Carmenita dan Levico Butik Salurkan 100 Paket Sembako untuk Warga Lise Lowobora di Ende
HARIAN FLORES.COM -ENDE -
Putri Pariwisata Indonesia 2026, Lusia Carmenita Rosalia Lamba atau yang akrab disapa Carmenita, bersama perwakilan Levico Butik menyalurkan bantuan berupa 100 paket sembako kepada warga Desa Lise Lowobora, Kecamatan Wolowaru, Kabupaten Ende, Nusa Tenggara Timur (NTT) Kamis, (17/09/2026)
Bantuan ini diberikan kepada warga yang terdampak gempa bumi Flores yang terjadi pada 15 Agustus 2026 lalu.
Hal ini menjadi bentuk kepedulian Carmenita bersama Levico Butik terhadap masyarakat yang masih menghadapi dampak bencana.
Bantuan tersebut diharapkan dapat membantu memenuhi kebutuhan pokok masyarakat, terutama keluarga yang terdampak langsung akibat gempa.
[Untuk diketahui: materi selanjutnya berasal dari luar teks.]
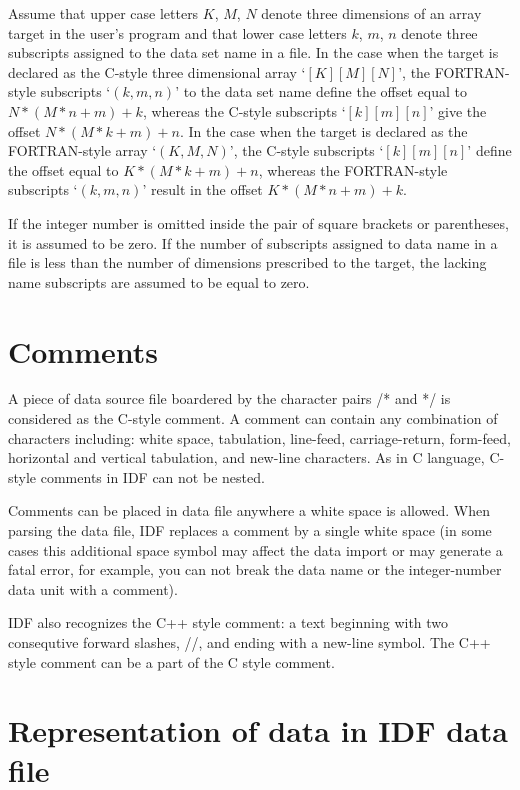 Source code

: Assume that upper case letters $K$, $M$, $N$
denote three dimensions of an array target
in the user's program
and that lower case letters $k$, $m$, $n$
denote three subscripts assigned to the data set name in a file.
In the case when the target is declared as the C-style
three dimensional array `$[K][M][N]$',
the FORTRAN-style subscripts `$(k,m,n)$' to the data set name
define the offset equal to $N*(M*n+m)+k$,
whereas the C-style subscripts `$[k][m][n]$'
give the offset $N*(M*k+m)+n$.
In the case when the target is declared as the FORTRAN-style
array `$(K,M,N)$',
the C-style subscripts `$[k][m][n]$'
define the offset equal to $K*(M*k+m)+n$,
whereas the FORTRAN-style subscripts `$(k,m,n)$'
result in the offset $K*(M*n+m)+k$.

If the integer number is omitted inside 
the pair of square brackets or parentheses,
it is assumed to be zero.
If the number of subscripts assigned to data name in a file
is less than the number of dimensions prescribed to the target,
the lacking name subscripts are assumed to be equal to zero.
 

\section{Comments}

A piece of data source file boardered by the character pairs /* and */
is considered as the C-style comment. A comment can contain any combination
of characters including: white space, tabulation, line-feed,
carriage-return, form-feed, horizontal and vertical tabulation,
and new-line characters.
As in  C language, C-style comments in IDF can not be nested.

Comments can be placed in data file anywhere a white space is allowed.
When parsing the data file, IDF replaces a comment by a single
white space (in some cases this additional
space symbol may affect the data import or may generate a fatal error,
for example,
you can not break the data name or the integer-number data unit
with a comment).

IDF also recognizes the C++ style comment: a text beginning with
two consequtive forward slashes, //, and ending with a new-line symbol.
The C++ style comment can be a part of the C style comment.

\section {Representation of data in IDF data file}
Carmenita menyampaikan bahwa kehadirannya bersama perwakilan Levico Butik di tengah masyarakat Lise Lowobora merupakan bagian dari kepedulian terhadap warga yang terdampak bencana.
"Semoga bantuan ini dapat meringankan beban masyarakat dan memberikan manfaat bagi warga penerima", ujarnya
Menurut Carmenita, dukungan terhadap masyarakat terdampak bencana tidak hanya diperlukan pada saat tanggap darurat, tetapi juga dalam proses pemulihan setelah bencana.
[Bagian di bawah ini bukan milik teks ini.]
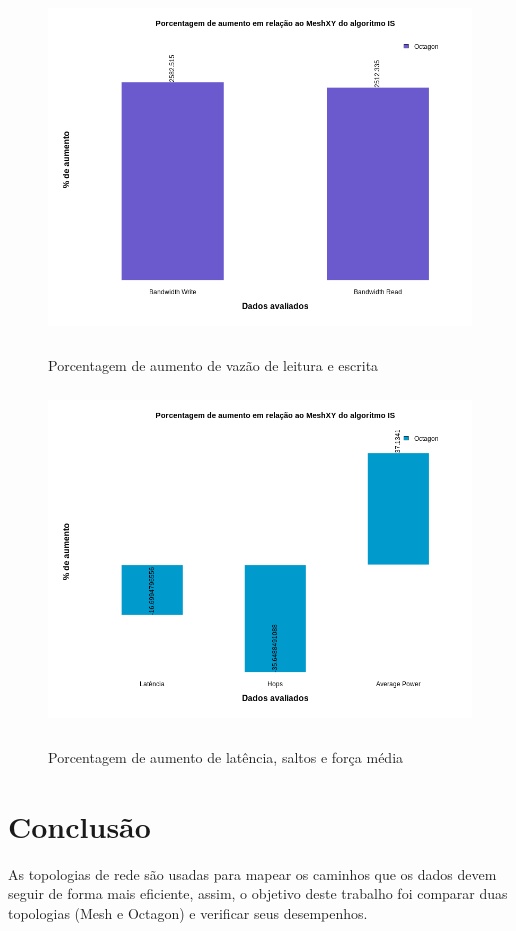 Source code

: \documentclass[12pt]{article}
\begin{document}
\begin{figure}[H]
\centering
\includegraphics[width=15cm, height=9cm]{imagens/is2.png}
\label{foto2}
\caption{Porcentagem de aumento de vazão de leitura e escrita}
\end{figure}

\begin{figure}[H]
\centering
\includegraphics[width=15cm, height=9cm]{imagens/is.png}
\label{foto1}
\caption{Porcentagem de aumento de latência, saltos e força média}
\end{figure}

\section{Conclusão}\label{sec:conc}
 As topologias de rede são usadas para mapear os caminhos que os dados devem seguir de forma mais eficiente, assim, o objetivo deste trabalho foi comparar duas topologias (Mesh e Octagon) e verificar seus desempenhos. 
 
\end{document}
"Hadir secara langsung di tengah situasi masa pemulihan pasca gempa merupakan bentuk penguatan kepada warga masyarakat agar bisa bangkit", tandasnya.
Sementara itu, Mama Maria, salah seorang warga Desa Lise Lowobora, menyambut baik bantuan yang diberikan.
Ia menyampaikan apresiasi dan terima kasih atas kepedulian Carmenita bersama Levico Butik untuk bantuan yang diberikan.
"Bagi kami warga Lise Lowobora, bantuan sembako yang diberikan memiliki arti penting, karena dapat membantu memenuhi kebutuhan sehari-hari di tengah kondisi masyarakat yang masih berada dalam proses pemulihan pascagempa", imbuhnya.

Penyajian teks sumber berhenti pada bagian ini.